The 14th International Mouse Genome Conference (2000)

Table of Contents * Genes, Physical Mapping and Sequencing * Gene Identification * Bioinformatics * Common Resources * RIKEN Session * Functional Genomics * Complex Traits * Mutagenesis * Developmental Genetics and Differentiation * Verne Chapman Memorial Lecture I and II

I18. A Modifier Gene of the Mouse Ribosomal Mutant Tail-short (Ts) is Linked to the Causative Gene

Junko Ishijima¹, Kunihiko Shimizu², Yoshiaki Kikkawa³, Hiromichi Yonekawa³, Toshihiko Shiroishi¹.
¹Mammalian Genetics Laboratory, National Institute of Genetics, Mishima, Japan;
²Department of Pediatric Dentistry, Nihon University School of Dentistry at Matsudo, Chiba, Japan;
³Department of Laboratory Experimental Animal Science, The Tokyo Metropolitan Institute for medical Science, Tokyo, Japan

A mouse skeletal mutation, Tail-short (Ts), exhibits variable types of malformation, including kinky tail, vertebral homeotic transformations, developmental retardation and neural tube defects.

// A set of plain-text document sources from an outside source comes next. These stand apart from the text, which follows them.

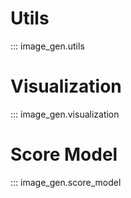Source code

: # **Utils**
::: image_gen.utils

# **Visualization**
::: image_gen.visualization

# **Score Model**
::: image_gen.score_model
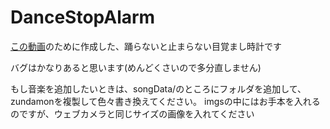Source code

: # DanceStopAlarm
[この動画](https://youtu.be/97bQyhhFVhY)のために作成した、踊らないと止まらない目覚まし時計です

バグはかなりあると思います(めんどくさいので多分直しません)

もし音楽を追加したいときは、songData/のところにフォルダを追加して、zundamonを複製して色々書き換えてください。
imgsの中にはお手本を入れるのですが、ウェブカメラと同じサイズの画像を入れてください
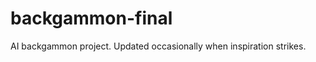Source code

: backgammon-final
================
AI backgammon project. Updated occasionally when inspiration strikes.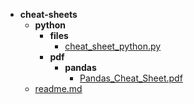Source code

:- __cheat\-sheets__
   - __python__
     - __files__
       - [cheat\_sheet\_python.py](python/files/cheat_sheet_python.py)
     - __pdf__
       - __pandas__
         - [Pandas\_Cheat\_Sheet.pdf](python/pdf/pandas/Pandas_Cheat_Sheet.pdf)
   - [readme.md](readme.md)

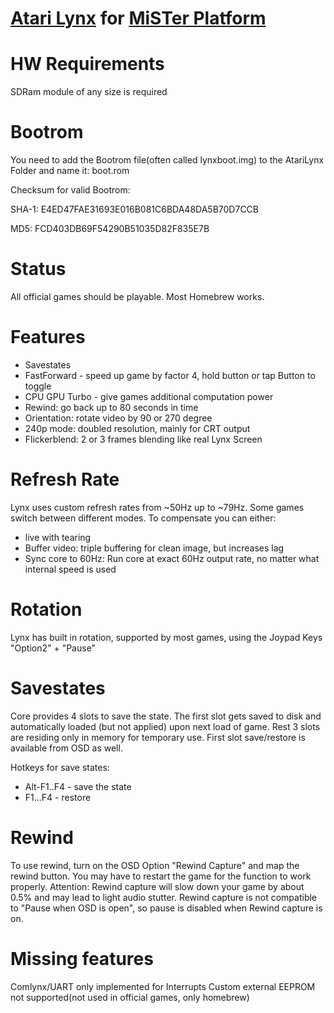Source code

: # [Atari Lynx](https://en.wikipedia.org/wiki/Atari_Lynx) for [MiSTer Platform](https://github.com/MiSTer-devel/Main_MiSTer/wiki)


# HW Requirements
SDRam module of any size is required

# Bootrom
You need to add the Bootrom file(often called lynxboot.img) to the AtariLynx Folder and name it: boot.rom

Checksum for valid Bootrom:

SHA-1:
E4ED47FAE31693E016B081C6BDA48DA5B70D7CCB

MD5:
FCD403DB69F54290B51035D82F835E7B

# Status
All official games should be playable.
Most Homebrew works.

# Features
- Savestates
- FastForward - speed up game by factor 4, hold button or tap Button to toggle
- CPU GPU Turbo - give games additional computation power
- Rewind: go back up to 80 seconds in time
- Orientation: rotate video by 90 or 270 degree
- 240p mode: doubled resolution, mainly for CRT output
- Flickerblend: 2 or 3 frames blending like real Lynx Screen

# Refresh Rate
Lynx uses custom refresh rates from ~50Hz up to ~79Hz.
Some games switch between different modes.
To compensate you can either:
- live with tearing
- Buffer video: triple buffering for clean image, but increases lag
- Sync core to 60Hz: Run core at exact 60Hz output rate, no matter what internal speed is used

# Rotation
Lynx has built in rotation, supported by most games, using the Joypad Keys "Option2" + "Pause"

# Savestates
Core provides 4 slots to save the state. The first slot gets saved to disk and automatically loaded (but not applied)
upon next load of game. Rest 3 slots are residing only in memory for temporary use.
First slot save/restore is available from OSD as well. 

Hotkeys for save states:
- Alt-F1..F4 - save the state
- F1...F4 - restore

# Rewind
To use rewind, turn on the OSD Option "Rewind Capture" and map the rewind button.
You may have to restart the game for the function to work properly.
Attention: Rewind capture will slow down your game by about 0.5% and may lead to light audio stutter.
Rewind capture is not compatible to "Pause when OSD is open", so pause is disabled when Rewind capture is on.

# Missing features
Comlynx/UART only implemented for Interrupts
Custom external EEPROM not supported(not used in official games, only homebrew)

We have identified that the causative gene of Ts mutation is Rpl38 gene that encodes an 8.1kD small component of ribosomal 60S large subunit. The phenotype of Ts mutation varies depending on the mouse strain to which the mutant is crossed. It ranges from almost no-phenotype except for the vertebrate homeotic transformation to dominant full lethality with severe neural tube defect. Detailed linkage analysis indicated that a single chromosomal region is responsible for the difference. A gene(s) that modifies the Ts phenotype was mapped to a 1.8cM interval between two microsatellite markers, D11Mit167 and D11Mit293, including the Ts locus itself in the chromosome 11. Because we found no variation in the cDNA sequence and expression level of Rpl38 mRNA among several strains, which show different phenotypes in the cross with Ts mutant, Rpl38 gene could be excluded as the gene responsible for the modification of the Ts phenotype. Thus, the Ts modifier gene(s) is possibly located in the region closely linked to the Ts causative gene, but a distinct region from Rpl38 gene. The modifier gene is expected to interact with Rpl38 gene, and is likely involved in the function of translational machinery of ribosome.